**Problem to solve**
Write the entries below out again exactly; any picture in them stays out.

[Saved entries]

+ + + + +

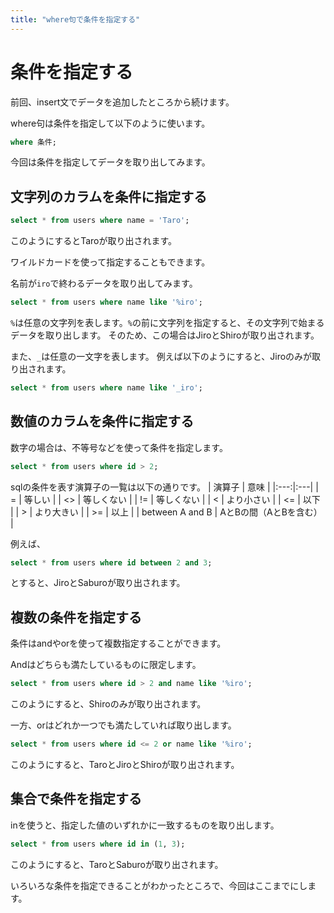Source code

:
 ```yaml
---
title: "where句で条件を指定する"
---
```


# 条件を指定する

前回、insert文でデータを追加したところから続けます。

where句は条件を指定して以下のように使います。
  
```sql
where 条件;
```

今回は条件を指定してデータを取り出してみます。

## 文字列のカラムを条件に指定する

```sql
select * from users where name = 'Taro';
```
このようにするとTaroが取り出されます。

ワイルドカードを使って指定することもできます。

名前が`iro`で終わるデータを取り出してみます。
  
```sql
select * from users where name like '%iro';
```

`%`は任意の文字列を表します。`%`の前に文字列を指定すると、その文字列で始まるデータを取り出します。
そのため、この場合はJiroとShiroが取り出されます。

また、`_`は任意の一文字を表します。
例えば以下のようにすると、Jiroのみが取り出されます。
```sql
select * from users where name like '_iro';
```


## 数値のカラムを条件に指定する

数字の場合は、不等号などを使って条件を指定します。

```sql
select * from users where id > 2;
```

sqlの条件を表す演算子の一覧は以下の通りです。
| 演算子 | 意味 |
|:---:|:---|
| = | 等しい |
| <> | 等しくない |
| != | 等しくない |
| < | より小さい |
| <= | 以下 |
| > | より大きい |
| >= | 以上 |
| between A and B | AとBの間（AとBを含む） |

例えば、
```sql
select * from users where id between 2 and 3;
```
とすると、JiroとSaburoが取り出されます。

## 複数の条件を指定する
条件はandやorを使って複数指定することができます。

Andはどちらも満たしているものに限定します。
```sql
select * from users where id > 2 and name like '%iro';
```

このようにすると、Shiroのみが取り出されます。


一方、orはどれか一つでも満たしていれば取り出します。
```sql
select * from users where id <= 2 or name like '%iro';
```

このようにすると、TaroとJiroとShiroが取り出されます。

## 集合で条件を指定する

inを使うと、指定した値のいずれかに一致するものを取り出します。

```sql
select * from users where id in (1, 3);
```

このようにすると、TaroとSaburoが取り出されます。

いろいろな条件を指定できることがわかったところで、今回はここまでにします。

+ + + + +

**Output of the task**
Source code

:
 ```yaml
---
title: "where句で条件を指定する"
---
```


# 条件を指定する

前回、insert文でデータを追加したところから続けます。

where句は条件を指定して以下のように使います。
  
```sql
where 条件;
```

今回は条件を指定してデータを取り出してみます。

## 文字列のカラムを条件に指定する

```sql
select * from users where name = 'Taro';
```
このようにするとTaroが取り出されます。

ワイルドカードを使って指定することもできます。

名前が`iro`で終わるデータを取り出してみます。
  
```sql
select * from users where name like '%iro';
```

`%`は任意の文字列を表します。`%`の前に文字列を指定すると、その文字列で始まるデータを取り出します。
そのため、この場合はJiroとShiroが取り出されます。

また、`_`は任意の一文字を表します。
例えば以下のようにすると、Jiroのみが取り出されます。
```sql
select * from users where name like '_iro';
```


## 数値のカラムを条件に指定する

数字の場合は、不等号などを使って条件を指定します。

```sql
select * from users where id > 2;
```

sqlの条件を表す演算子の一覧は以下の通りです。
| 演算子 | 意味 |
|:---:|:---|
| = | 等しい |
| <> | 等しくない |
| != | 等しくない |
| < | より小さい |
| <= | 以下 |
| > | より大きい |
| >= | 以上 |
| between A and B | AとBの間（AとBを含む） |

例えば、
```sql
select * from users where id between 2 and 3;
```
とすると、JiroとSaburoが取り出されます。

## 複数の条件を指定する
条件はandやorを使って複数指定することができます。

Andはどちらも満たしているものに限定します。
```sql
select * from users where id > 2 and name like '%iro';
```

このようにすると、Shiroのみが取り出されます。


一方、orはどれか一つでも満たしていれば取り出します。
```sql
select * from users where id <= 2 or name like '%iro';
```

このようにすると、TaroとJiroとShiroが取り出されます。

## 集合で条件を指定する

inを使うと、指定した値のいずれかに一致するものを取り出します。

```sql
select * from users where id in (1, 3);
```

このようにすると、TaroとSaburoが取り出されます。

いろいろな条件を指定できることがわかったところで、今回はここまでにします。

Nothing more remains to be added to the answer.